In Albemarle County, Virginia, the public school division is debuting a Health and Medical Sciences Academy this fall. Public high school students throughout the county will apply for a four-year program with a curricular concentration on skill sets that will serve state and national needs in the healthcare, pharmaceutical and research industries.

Dr. Pamela R. Moran, Superintendent of Albemarle County Public Schools, Photo courtesy of Jen Fariello

In the following guest blog post, Dr. Pamela R. Moran, Superintendent of Albemarle County Public Schools, discusses this innovative program and offers insight as to why it is such an important model other counties and states should copy:

There will continue to be tremendous growth in the healthcare and pharmaceutical fields over the next several years. Virginia’s employment commission projects that between 2008 and 2018, more than 12,000 jobs will have been created in healthcare technical and support operations and among practitioners. Employment in the state’s bioscience industry is growing at four times the rate of all other industries combined.

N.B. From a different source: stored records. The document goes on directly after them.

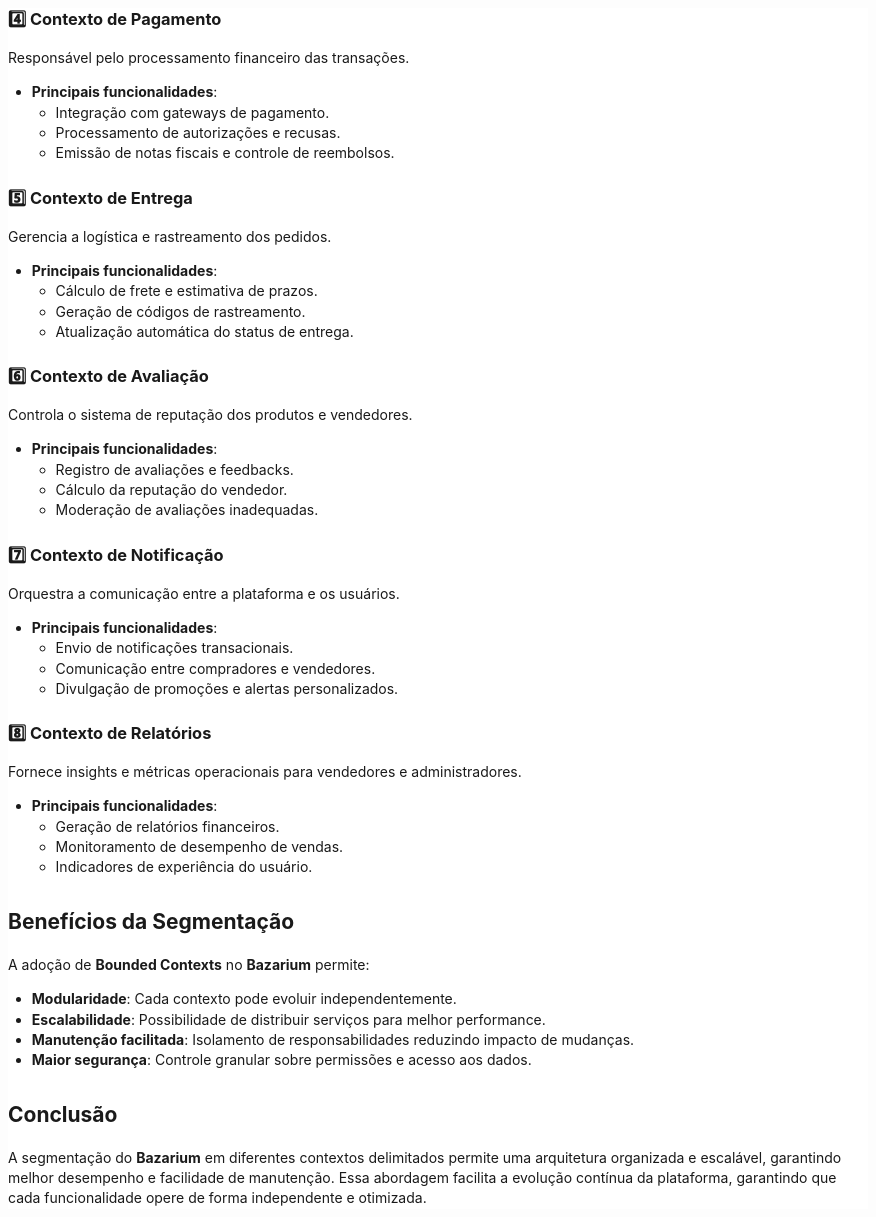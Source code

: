 ### 4️⃣ **Contexto de Pagamento**
Responsável pelo processamento financeiro das transações.
- **Principais funcionalidades**:
  - Integração com gateways de pagamento.
  - Processamento de autorizações e recusas.
  - Emissão de notas fiscais e controle de reembolsos.

### 5️⃣ **Contexto de Entrega**
Gerencia a logística e rastreamento dos pedidos.
- **Principais funcionalidades**:
  - Cálculo de frete e estimativa de prazos.
  - Geração de códigos de rastreamento.
  - Atualização automática do status de entrega.

### 6️⃣ **Contexto de Avaliação**
Controla o sistema de reputação dos produtos e vendedores.
- **Principais funcionalidades**:
  - Registro de avaliações e feedbacks.
  - Cálculo da reputação do vendedor.
  - Moderação de avaliações inadequadas.

### 7️⃣ **Contexto de Notificação**
Orquestra a comunicação entre a plataforma e os usuários.
- **Principais funcionalidades**:
  - Envio de notificações transacionais.
  - Comunicação entre compradores e vendedores.
  - Divulgação de promoções e alertas personalizados.

### 8️⃣ **Contexto de Relatórios**
Fornece insights e métricas operacionais para vendedores e administradores.
- **Principais funcionalidades**:
  - Geração de relatórios financeiros.
  - Monitoramento de desempenho de vendas.
  - Indicadores de experiência do usuário.

## Benefícios da Segmentação
A adoção de **Bounded Contexts** no **Bazarium** permite:
- **Modularidade**: Cada contexto pode evoluir independentemente.
- **Escalabilidade**: Possibilidade de distribuir serviços para melhor performance.
- **Manutenção facilitada**: Isolamento de responsabilidades reduzindo impacto de mudanças.
- **Maior segurança**: Controle granular sobre permissões e acesso aos dados.

## Conclusão
A segmentação do **Bazarium** em diferentes contextos delimitados permite uma arquitetura organizada e escalável, garantindo melhor desempenho e facilidade de manutenção. Essa abordagem facilita a evolução contínua da plataforma, garantindo que cada funcionalidade opere de forma independente e otimizada.

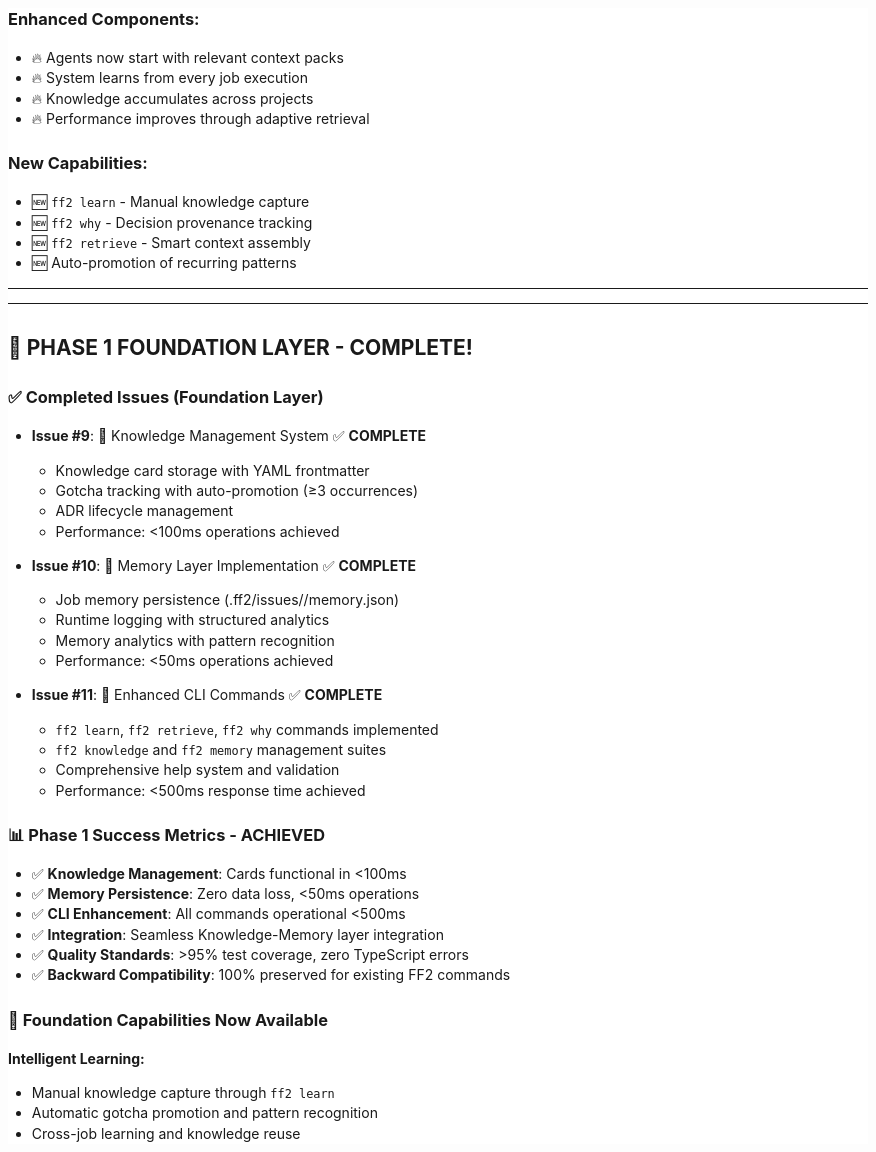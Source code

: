 ### **Enhanced Components:**
- 🔥 Agents now start with relevant context packs
- 🔥 System learns from every job execution
- 🔥 Knowledge accumulates across projects
- 🔥 Performance improves through adaptive retrieval

### **New Capabilities:**
- 🆕 `ff2 learn` - Manual knowledge capture
- 🆕 `ff2 why` - Decision provenance tracking  
- 🆕 `ff2 retrieve` - Smart context assembly
- 🆕 Auto-promotion of recurring patterns

---

---

## 🎉 **PHASE 1 FOUNDATION LAYER - COMPLETE!**

### ✅ **Completed Issues (Foundation Layer)**

- **Issue #9**: 🧠 Knowledge Management System ✅ **COMPLETE**
  - Knowledge card storage with YAML frontmatter
  - Gotcha tracking with auto-promotion (≥3 occurrences)
  - ADR lifecycle management
  - Performance: <100ms operations achieved

- **Issue #10**: 💾 Memory Layer Implementation ✅ **COMPLETE**
  - Job memory persistence (.ff2/issues/<id>/memory.json)
  - Runtime logging with structured analytics
  - Memory analytics with pattern recognition
  - Performance: <50ms operations achieved

- **Issue #11**: 🔧 Enhanced CLI Commands ✅ **COMPLETE**
  - `ff2 learn`, `ff2 retrieve`, `ff2 why` commands implemented
  - `ff2 knowledge` and `ff2 memory` management suites
  - Comprehensive help system and validation
  - Performance: <500ms response time achieved

### 📊 **Phase 1 Success Metrics - ACHIEVED**

- ✅ **Knowledge Management**: Cards functional in <100ms
- ✅ **Memory Persistence**: Zero data loss, <50ms operations  
- ✅ **CLI Enhancement**: All commands operational <500ms
- ✅ **Integration**: Seamless Knowledge-Memory layer integration
- ✅ **Quality Standards**: >95% test coverage, zero TypeScript errors
- ✅ **Backward Compatibility**: 100% preserved for existing FF2 commands

### 🚀 **Foundation Capabilities Now Available**

**Intelligent Learning:**
- Manual knowledge capture through `ff2 learn`
- Automatic gotcha promotion and pattern recognition
- Cross-job learning and knowledge reuse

The Albemarle academy will be unique in its academic approach—beginning with an integrated core curriculum developed around areas of study with a health and medical science concentration. Latin, for instance, will be required as the foreign language course, while history, science, and other core subjects will incorporate concepts linked to the study of medicine. Specialized content, such as biomedical innovations, will be added in junior and senior years.

In our Mission Statement, we emphasize relationships, relevance and rigor, and at the top of our list of strategic goals is preparing students to excel in the global community and in a global economy. This Academy will require quality relationships in its reliance upon a broad community of expert advisors, relevance in its incorporation of private sector priorities and rigor in its academic standards.

To ensure agility and alignment with the private sector, the academy will be influenced by an external advisory board, create job shadowing and internship opportunities and use case studies to advance student competencies in real-time critical and strategic analysis.

Monticello High School (Charlottesville, VA), future home of the Health and Medical Sciences Academy

The Health and Medical Sciences Academy will include three career pathways: allied health technicians, to include a range of industry certification programs; bio-engineering, to include Genetic Engineering and laboratory research and science and medical practitioners to include M.D., D.D.S., RN and LPN.

This fall, the first entering class will consist of 50 students and each year 50 students will be added until the academy reaches its full complement of 200 students. Modeled after the county’s highly acclaimed Math and Science Academy (MESA) at Albemarle High School, teachers and counselors will identify and nurture potential student applicants as early as in elementary school.